Hero to zero: you cannot be serious!
- by Paul Walker
- Filed: Wednesday, 18th September 2024
It didn’t take long , did it? Julen Lopetegui has gone from being flavour of the month, the saviour of football as we know it, to being branded a fake and a fraud.
Five games in and our delinquent social media and the loony “news” fans’ sites that frequent it have already started to doubt the 58 year-old coach, the Basque employed to make the memory of David Moyes fade away in an avalanche of flowing, attacking football. The West Ham way.All so much nonsense, surely? There are always two version here, though. We’ve lost to two Champions League sides at home, the Aston Villa defeat to a wonderful goal from Jhon Duran - more of him later - and produced a more than decent second half against champions Manchester City before Erling Haaland struck his customary hat-trick.
The win at Crystal Palace and the draw at Fulham, London derbies where we shipped ten goals last season in losing both games. This time we’ve managed four points. So we are three points better off than the comparable games from last season. So it’s not as bad as some will try to make out.
On the other hand, though. Those that were expecting vibrant, high pressing, front foot aggression - sort of Arsenal Light - have been disappointed. They have a point, the lack of a clear new pattern, style and a side bristling with pace and newly installed confidence has not been evident.
Fair to say that some fans feel we were very fortunate to get away with a point, even if that last ditch Danny Ings goal was worth celebrating. As for the League Cup win over Bournemouth, how did we not get badly stuffed in that one?
The new players are taking time settle, but where the hell is Jean-Clair Todibo, one of France’s brightest young stars and the jewel in the Tim Steidten's summer transfer road show?

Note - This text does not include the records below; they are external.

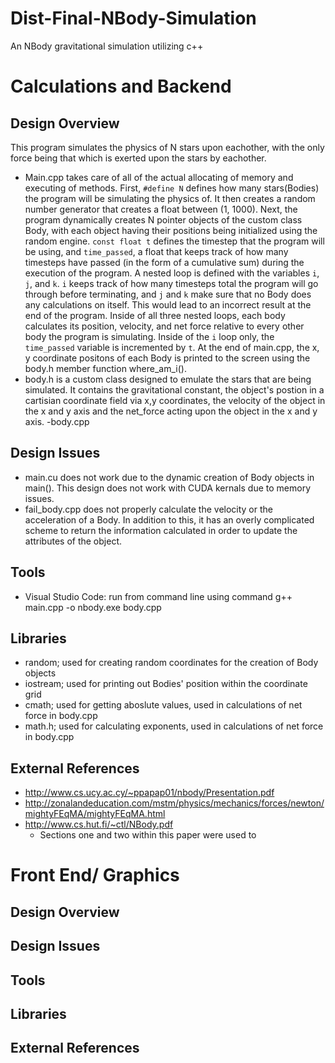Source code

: # Dist-Final-NBody-Simulation
An NBody gravitational simulation utilizing c++

# Calculations and Backend
## Design Overview
This program simulates the physics of N stars upon eachother, with the only force being that which is exerted upon the stars by eachother.  
  - Main.cpp takes care of all of the actual allocating of memory and executing of methods. First, `#define N` defines how many stars(Bodies) the program will be simulating the physics of. It then creates a random number generator that creates a float between (1, 1000). Next, the program dynamically creates N pointer objects of the custom class Body, with each object having their positions being initialized using the random engine. `const float t` defines the timestep that the program will be using, and `time_passed`, a float that keeps track of how many timesteps have passed (in the form of a cumulative sum) during the execution of the program. A nested loop is defined with the variables `i`, `j`, and `k`. `i` keeps track of how many timesteps total the program will go through before terminating, and `j` and `k` make sure that no Body does any calculations on itself. This would lead to an incorrect result at the end of the program. Inside of all three nested loops, each body calculates its position, velocity, and net force relative to every other body the program is simulating. Inside of the `i` loop only, the `time_passed` variable is incremented by `t`. At the end of main.cpp, the x, y coordinate positons of each Body is printed to the screen using the body.h member function where_am_i().
  - body.h is a custom class designed to emulate the stars that are being simulated. It contains the gravitational constant, the object's postion in a cartisian coordinate field via x,y coordinates, the velocity of the object in the x and y axis and the net_force acting upon the object in the x and y axis. 
  -body.cpp
 
## Design Issues
  - main.cu does not work due to the dynamic creation of Body objects in main(). This design does not work with CUDA kernals due to memory issues. 
  - fail_body.cpp does not properly calculate the velocity or the acceleration of a Body. In addition to this, it has an overly complicated scheme to return the information calculated in order to update the attributes of the object.
## Tools
  - Visual Studio Code: run from command line using command g++ main.cpp -o nbody.exe body.cpp

## Libraries
  - random; used for creating random coordinates for the creation of Body objects
  - iostream; used for printing out Bodies' position within the coordinate grid
  - cmath; used for getting aboslute values, used in calculations of net force in body.cpp
  - math.h; used for calculating exponents, used in calculations of net force in body.cpp


## External References

  - http://www.cs.ucy.ac.cy/~ppapap01/nbody/Presentation.pdf
  - http://zonalandeducation.com/mstm/physics/mechanics/forces/newton/mightyFEqMA/mightyFEqMA.html
  - http://www.cs.hut.fi/~ctl/NBody.pdf
    - Sections one and two within this paper were used to 

# Front End/ Graphics
## Design Overview
  
## Design Issues
 
## Tools
 
## Libraries

## External References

It’s that omission which concerned most of the travelling army at Fulham. OK, he didn’t look too sharp against Bournemouth and he doesn’t seem to have been involved in any Nice games this term, but he’s had a pre-season you would assume and there’s no injury issues. In fact, he’s only missed three games in two seasons.
Dino Mavropanos is mistake-prone and was at it again at Fulham, failing to work the offside trap efficiently. Fair to say most of us at Craven Cottage were expecting the French lad to play.
He only didn’t join Manchester United because of Jim Ratcliffe’s dual ownership of Nice and the Old Trafford club and was on his way to Juventus before Steidten jetted in with his sales pitch. Now the kid has seemingly swapped Turin for the bench in Stratford.
He would also surely have benefited from two weeks of intense training during the international break, and would have worked with the entire Hammers new backline - Aaron Wan-Bissaka, Emerson and Max Kilman, who all avoided any international call-ups. Maybe there’s something else going on we are unaware of? Let’s see whether he faces Chelsea on Saturday after what must be six weeks training with West Ham.
I think we would all expect a better performance against Chelsea than we saw at Fulham, regardless of how satisfying that last ditch equaliser was. The international break can hardly have made life easy for Lopetegui, the travelling must be a killer for players and coaches.
With Lucas Paqueta playing two games for Brazil, home to Equador and then in Paraguay on the Wednesday, it meant he could not have got back to London until late Friday. The reason that Tomas Soucek was in a pedestrian central midfield with Guido Rodriguez and Edison Alvarez, who had been omitted by Mexico because their coach felt he wasn’t fit enough.
Rodriguez was on the bench for both Argentina matches, at home to Chile and then in Columbia. Michail Antonio had two matches for Jamaica, scoring the winner in the match in Honduras, while Mo Kudus had played twice for Ghana against Angola and Niger. Everybody has similar issues, but this amount of travelling and internal flights does little to help their clubs.
It’s why there are reasons, not excuses, for the overall display at Fulham. Mavropanos, Alphonse Areola, Jarrod Bowen, Soucek and Vladimir Coufal all were involved in two matches for their countries, but in Europe.
I did feel it was amusing to hear Spurs defender Cristian Romero, who had been in the same Argentina squad as Rodriguez, moaning that Spurs did not send a private jet to bring him back to London.
It made me recall a match in Prague when I was working, the Czechs against Republic of Ireland.
Manchester United sent a private jet to bring Denis Irwin back for a crucial cup tie, and fans and officials watched him race from the dressing room, into a cab and on to the airport. He was probably back in Manchester before his colleagues were out of the bath. Not sure many clubs do that, although I could be mistaken there!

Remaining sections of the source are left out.